Article publication date: 8 February 2008

406

Citation

Plimmer, F. (2008), "Editorial", Property Management, Vol. 26 No. 1. https://doi.org/10.1108/pm.2008.11326aaa.001

Publisher

:

Emerald Group Publishing Limited

Copyright © 2008, Emerald Group Publishing Limited


Editorial

In October 2007 the UK Chancellor, in his Pre Budget Statement, announced the abandonment of the proposed Planning-gain Supplement (PGS). PGS flowed from the recommendations of the Barker Review (Barker, 2004) into the supply of housing and was the latest in a series of attempts to tax the betterment which occurs on the grant of planning permission. The theory was that such a levy would return some of the so-called windfall profits which planning permission bestows on landowners. Thus, developers would estimate the amount of PGS to which they would be liable and reduce their proposed purchase price for the land by that amount. So, the intention was that the landowner would have borne the burden on the tax, which, fixed at a “modest” rate, would not disrupt the supply of land onto the market at a time of urgent housing need, and the revenue would have been hypothecated for the provision of infrastructure to support the proposed housing development.
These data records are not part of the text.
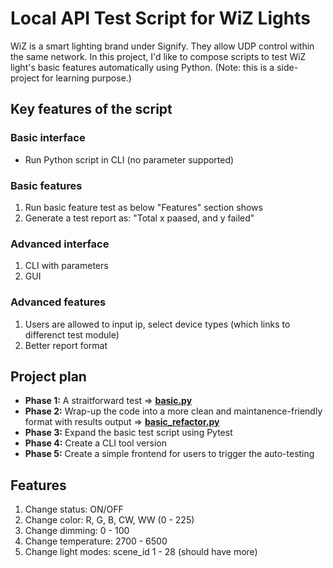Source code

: # Local API Test Script for WiZ Lights
WiZ is a smart lighting brand under Signify. They allow UDP control within the same network. In this project, I'd like to compose scripts to test WiZ light's basic features automatically using Python. 
(Note: this is a side-project for learning purpose.)

## Key features of the script
### Basic interface
- Run Python script in CLI (no parameter supported)
### Basic features
1. Run basic feature test as below "Features" section shows
2. Generate a test report as: "Total x paased, and y failed"

### Advanced interface
1. CLI with parameters
2. GUI
### Advanced features
1. Users are allowed to input ip, select device types (which links to differenct test module)
2. Better report format


## Project plan
- **Phase 1:** A straitforward test => **[basic.py](https://github.com/maudes/wiz-light-local-test-script/blob/main/basic.py)**
- **Phase 2:** Wrap-up the code into a more clean and maintanence-friendly format with results output => **[basic_refactor.py](https://github.com/maudes/wiz-light-local-test-script/blob/main/basic_refactor.py)**
- **Phase 3:** Expand the basic test script using Pytest
- **Phase 4:** Create a CLI tool version
- **Phase 5:** Create a simple frontend for users to trigger the auto-testing

## Features 
1. Change status: ON/OFF
2. Change color: R, G, B, CW, WW (0 - 225)
3. Change dimming: 0 - 100
4. Change temperature: 2700 - 6500
5. Change light modes: scene_id 1 - 28 (should have more)


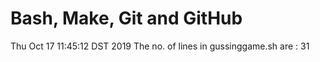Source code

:  # Bash, Make, Git and GitHub
Thu Oct 17 11:45:12 DST 2019
The no. of lines in gussinggame.sh are : 31
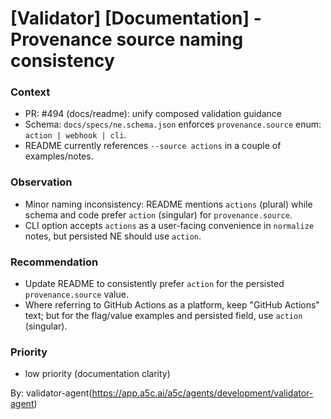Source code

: # [Validator] [Documentation] - Provenance source naming consistency

### Context

- PR: #494 (docs/readme): unify composed validation guidance
- Schema: `docs/specs/ne.schema.json` enforces `provenance.source` enum: `action | webhook | cli`.
- README currently references `--source actions` in a couple of examples/notes.

### Observation

- Minor naming inconsistency: README mentions `actions` (plural) while schema and code prefer `action` (singular) for `provenance.source`.
- CLI option accepts `actions` as a user-facing convenience in `normalize` notes, but persisted NE should use `action`.

### Recommendation

- Update README to consistently prefer `action` for the persisted `provenance.source` value.
- Where referring to GitHub Actions as a platform, keep "GitHub Actions" text; but for the flag/value examples and persisted field, use `action` (singular).

### Priority

- low priority (documentation clarity)

By: validator-agent(https://app.a5c.ai/a5c/agents/development/validator-agent)
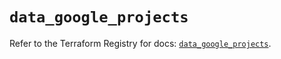 # `data_google_projects`

Refer to the Terraform Registry for docs: [`data_google_projects`](https://registry.terraform.io/providers/hashicorp/google/6.27.0/docs/data-sources/projects).

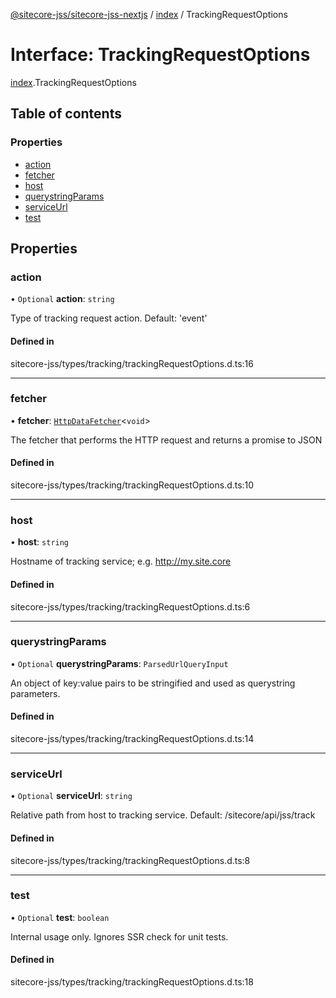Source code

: [@sitecore-jss/sitecore-jss-nextjs](../README.md) / [index](../modules/index.md) / TrackingRequestOptions

# Interface: TrackingRequestOptions

[index](../modules/index.md).TrackingRequestOptions

## Table of contents

### Properties

- [action](index.TrackingRequestOptions.md#action)
- [fetcher](index.TrackingRequestOptions.md#fetcher)
- [host](index.TrackingRequestOptions.md#host)
- [querystringParams](index.TrackingRequestOptions.md#querystringparams)
- [serviceUrl](index.TrackingRequestOptions.md#serviceurl)
- [test](index.TrackingRequestOptions.md#test)

## Properties

### action

• `Optional` **action**: `string`

Type of tracking request action. Default: 'event'

#### Defined in

sitecore-jss/types/tracking/trackingRequestOptions.d.ts:16

___

### fetcher

• **fetcher**: [`HttpDataFetcher`](../modules/index.md#httpdatafetcher)<`void`\>

The fetcher that performs the HTTP request and returns a promise to JSON

#### Defined in

sitecore-jss/types/tracking/trackingRequestOptions.d.ts:10

___

### host

• **host**: `string`

Hostname of tracking service; e.g. http://my.site.core

#### Defined in

sitecore-jss/types/tracking/trackingRequestOptions.d.ts:6

___

### querystringParams

• `Optional` **querystringParams**: `ParsedUrlQueryInput`

An object of key:value pairs to be stringified and used as querystring parameters.

#### Defined in

sitecore-jss/types/tracking/trackingRequestOptions.d.ts:14

___

### serviceUrl

• `Optional` **serviceUrl**: `string`

Relative path from host to tracking service. Default: /sitecore/api/jss/track

#### Defined in

sitecore-jss/types/tracking/trackingRequestOptions.d.ts:8

___

### test

• `Optional` **test**: `boolean`

Internal usage only. Ignores SSR check for unit tests.

#### Defined in

sitecore-jss/types/tracking/trackingRequestOptions.d.ts:18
Some of us have been there before. Memories of the Community Land Act and Development Land Tax must have prompted many of the “responses” to the government’s consultation documents and, it seems, the government listened.

At the time of writing, the details of the proposed Statutory Planning Charge (SPC) are few. SPC is to operate alongside section 106 agreements (which will continue to fund affordable housing and other infrastructure which relates specifically to the development on which they were negotiated). The revenue from SPC will be hypothecated to fund infrastructure identified through the development process within the locality of the development taxed, so that there should be a clear link between developments within the local authority area and the infrastructure identified within the development plan. A share of this revenue will be used for regional projects, which will, of course, have a wider benefit. In this way, it seems, the most if not all of any future infrastructure will be funded by future developments and, by implication, the landowners involved.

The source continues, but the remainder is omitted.